More on Stalinist North Korea's nuclear test: Australia's Prime Minister talked about a military strike against SNK (AAP via Epoch Times). President Bush responded to Democratic critics (Washington Times). It appears the nuclear test went awry, but so did intelligence efforts designed to help stop it (Bill Gertz - Washington Times and Daily NK). Whatever the United Nations does, Japan is going full speed ahead with its own embargo (Daily NK). The punditry felled several more trees, some wondering what Kim Jong-il's next move will be (Daily NK, Daily Standard, Steve Janke, TCS, and UPI via Washington Times), the rest pondering what the democratic world should do (Cybercast News, Daily NK, National Review Online, Times of London, Washington Post, Washington Times, and Worldwide Standard). Sadly, the L-word (liberation) was once again missing.

Will the Bush Administration hand Iraq over to the Middle Eastern Proxies? David Frum (NRO) has reason to believe Washington in prepared to leave the infant democracy to the mercy of the Communist-backed mullahcracy of Iran and its Syrian ally. Be afraid; be very afraid.

More on the Middle Eastern Proxies: Tehran mouthpiece Mahmoud Ahmadinejad offers more support for Hamas (Israel National News). David Kay says the Iranian regime is "not an immediate threat" (Cybercast News); Jerome Corsi disagrees (World Net Daily). Peter Worthington (Toronto Sun) and David Pryce-Jones (NRO) highlight Tehran's human rights abuses. Meanwhile, Syria's "peace overture" divides Israel (Washington Times).

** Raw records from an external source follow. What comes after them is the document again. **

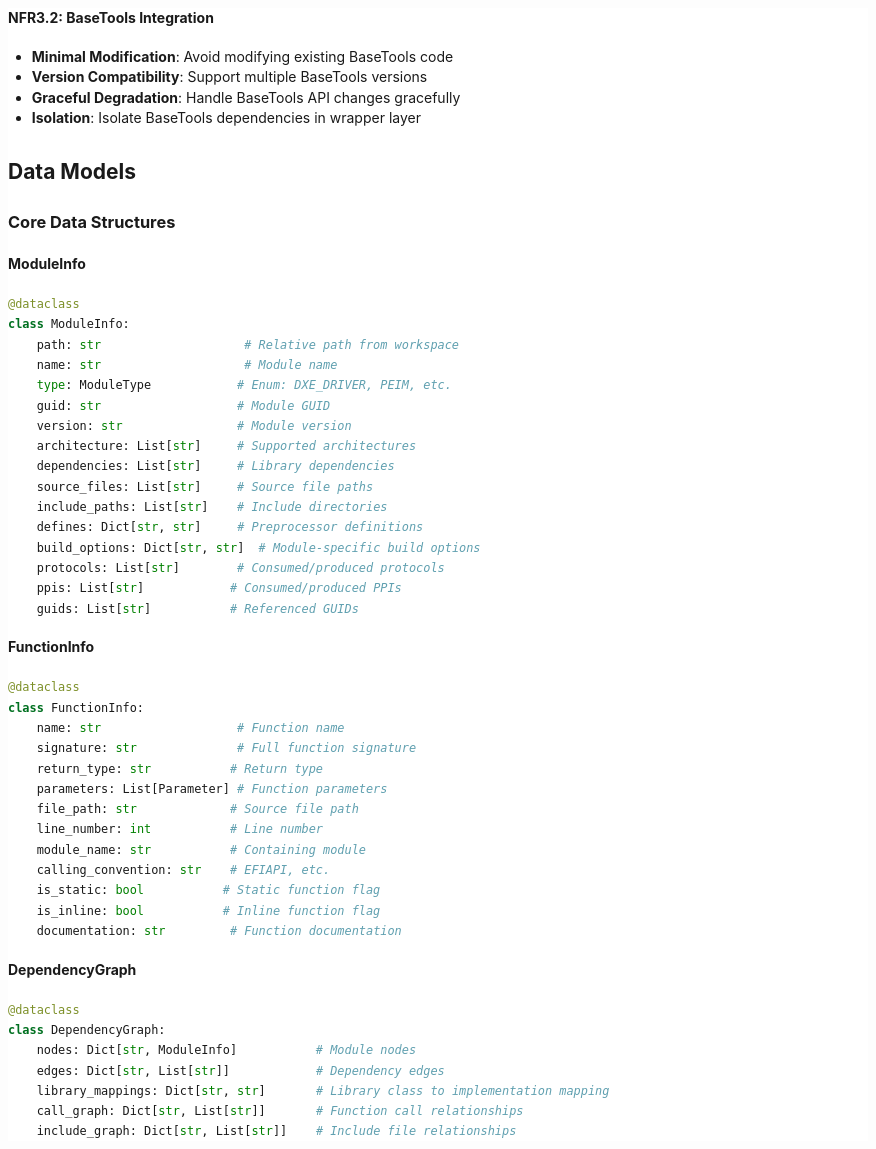 #### NFR3.2: BaseTools Integration
- **Minimal Modification**: Avoid modifying existing BaseTools code
- **Version Compatibility**: Support multiple BaseTools versions
- **Graceful Degradation**: Handle BaseTools API changes gracefully
- **Isolation**: Isolate BaseTools dependencies in wrapper layer

## Data Models

### Core Data Structures

#### ModuleInfo
```python
@dataclass
class ModuleInfo:
    path: str                    # Relative path from workspace
    name: str                    # Module name
    type: ModuleType            # Enum: DXE_DRIVER, PEIM, etc.
    guid: str                   # Module GUID
    version: str                # Module version
    architecture: List[str]     # Supported architectures
    dependencies: List[str]     # Library dependencies
    source_files: List[str]     # Source file paths
    include_paths: List[str]    # Include directories
    defines: Dict[str, str]     # Preprocessor definitions
    build_options: Dict[str, str]  # Module-specific build options
    protocols: List[str]        # Consumed/produced protocols
    ppis: List[str]            # Consumed/produced PPIs
    guids: List[str]           # Referenced GUIDs
```

#### FunctionInfo
```python
@dataclass
class FunctionInfo:
    name: str                   # Function name
    signature: str              # Full function signature
    return_type: str           # Return type
    parameters: List[Parameter] # Function parameters
    file_path: str             # Source file path
    line_number: int           # Line number
    module_name: str           # Containing module
    calling_convention: str    # EFIAPI, etc.
    is_static: bool           # Static function flag
    is_inline: bool           # Inline function flag
    documentation: str         # Function documentation
```

#### DependencyGraph
```python
@dataclass
class DependencyGraph:
    nodes: Dict[str, ModuleInfo]           # Module nodes
    edges: Dict[str, List[str]]            # Dependency edges
    library_mappings: Dict[str, str]       # Library class to implementation mapping
    call_graph: Dict[str, List[str]]       # Function call relationships
    include_graph: Dict[str, List[str]]    # Include file relationships
```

More on Communist China and the rest of the world: Joshua Kurlantzick examines Communist China's geopolitical ambitions (Commentary); Jan Jekielek and Caylan Ford (Epoch Times) finds that the Great White North no longer dances to Zhongnanhai's tune. The cadres open free trade talks with South Korea (UPI via Washington Times) and sign a major power deal with Russia (BBC). As Communist China's trade surplus breaks another record (BBC), Syed Fazl-e-Haider (Asia Times) finds that even Communist China's ally (Pakistan) is suffering from the relationship. Treasury Secretary Henry Paulson talks up "engagement" to UPI (via Washington Times). BBC reporter Rupert Wingfield Hayes ends his time in Beijing with a timely reminder of Communist China's problems.

Taiwanese opposition again fails to oust Chen: For the second time this year, Taiwan's elected leader survived an effort to oust him (BBC).

Homeowners in Communist China don't really own their home: In Communist China, the regime owns the land - period. The residents merely have a temporary "right-to-use" (Radio Free Asia via Epoch Times). Once the time period runs out, the cadres can run you out.

Communists admit millions of coastal acres are polluted: Roughly 5% of coastal area in Communist China - over 34 million acres - is contaminated (UPI via Washington Times).

Hu Jintao calls for a "harmonious society": As expected, there was no mention of giving society greater control over its government (Washington Post).